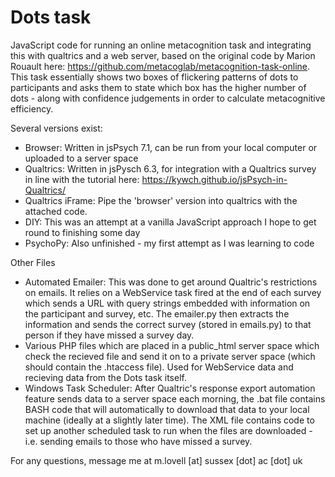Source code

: # Dots task
JavaScript code for running an online metacognition task and integrating this with qualtrics and a web server, based on the original code by Marion Rouault here: https://github.com/metacoglab/metacognition-task-online. This task essentially shows two boxes of flickering patterns of dots to participants and asks them to state which box has the higher number of dots - along with confidence judgements in order to calculate metacognitive efficiency.

Several versions exist:
- Browser: Written in jsPsych 7.1, can be run from your local computer or uploaded to a server space
- Qualtrics: Written in jsPysch 6.3, for integration with a Qualtrics survey in line with the tutorial here: https://kywch.github.io/jsPsych-in-Qualtrics/
- Qualtrics iFrame: Pipe the 'browser' version into qualtrics with the attached code.
- DIY: This was an attempt at a vanilla JavaScript approach I hope to get round to finishing some day
- PsychoPy: Also unfinished - my first attempt as I was learning to code

Other Files
- Automated Emailer: This was done to get around Qualtric's restrictions on emails. It relies on a WebService task fired at the end of each survey which sends a URL with query strings embedded with information on the participant and survey, etc. The emailer.py then extracts the information and sends the correct survey (stored in emails.py) to that person if they have missed a survey day.
- Various PHP files which are placed in a public_html server space which check the recieved file and send it on to a private server space (which should contain the .htaccess file). Used for WebService data and recieving data from the Dots task itself.
- Windows Task Scheduler: After Qualtric's response export automation feature sends data to a server space each morning, the .bat file contains BASH code that will automatically to download that data to your local machine (ideally at a slightly later time). The XML file contains code to set up another scheduled task to run when the files are downloaded - i.e. sending emails to those who have missed a survey.

For any questions, message me at m.lovell [at] sussex [dot] ac [dot] uk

● ● ●

— Problem —
In the entries above, identify every line with the string "jsPsych".

— Written solution —
- Browser: Written in jsPsych 7.1, can be run from your local computer or uploaded to a server space
- Qualtrics: Written in jsPysch 6.3, for integration with a Qualtrics survey in line with the tutorial here: https://kywch.github.io/jsPsych-in-Qualtrics/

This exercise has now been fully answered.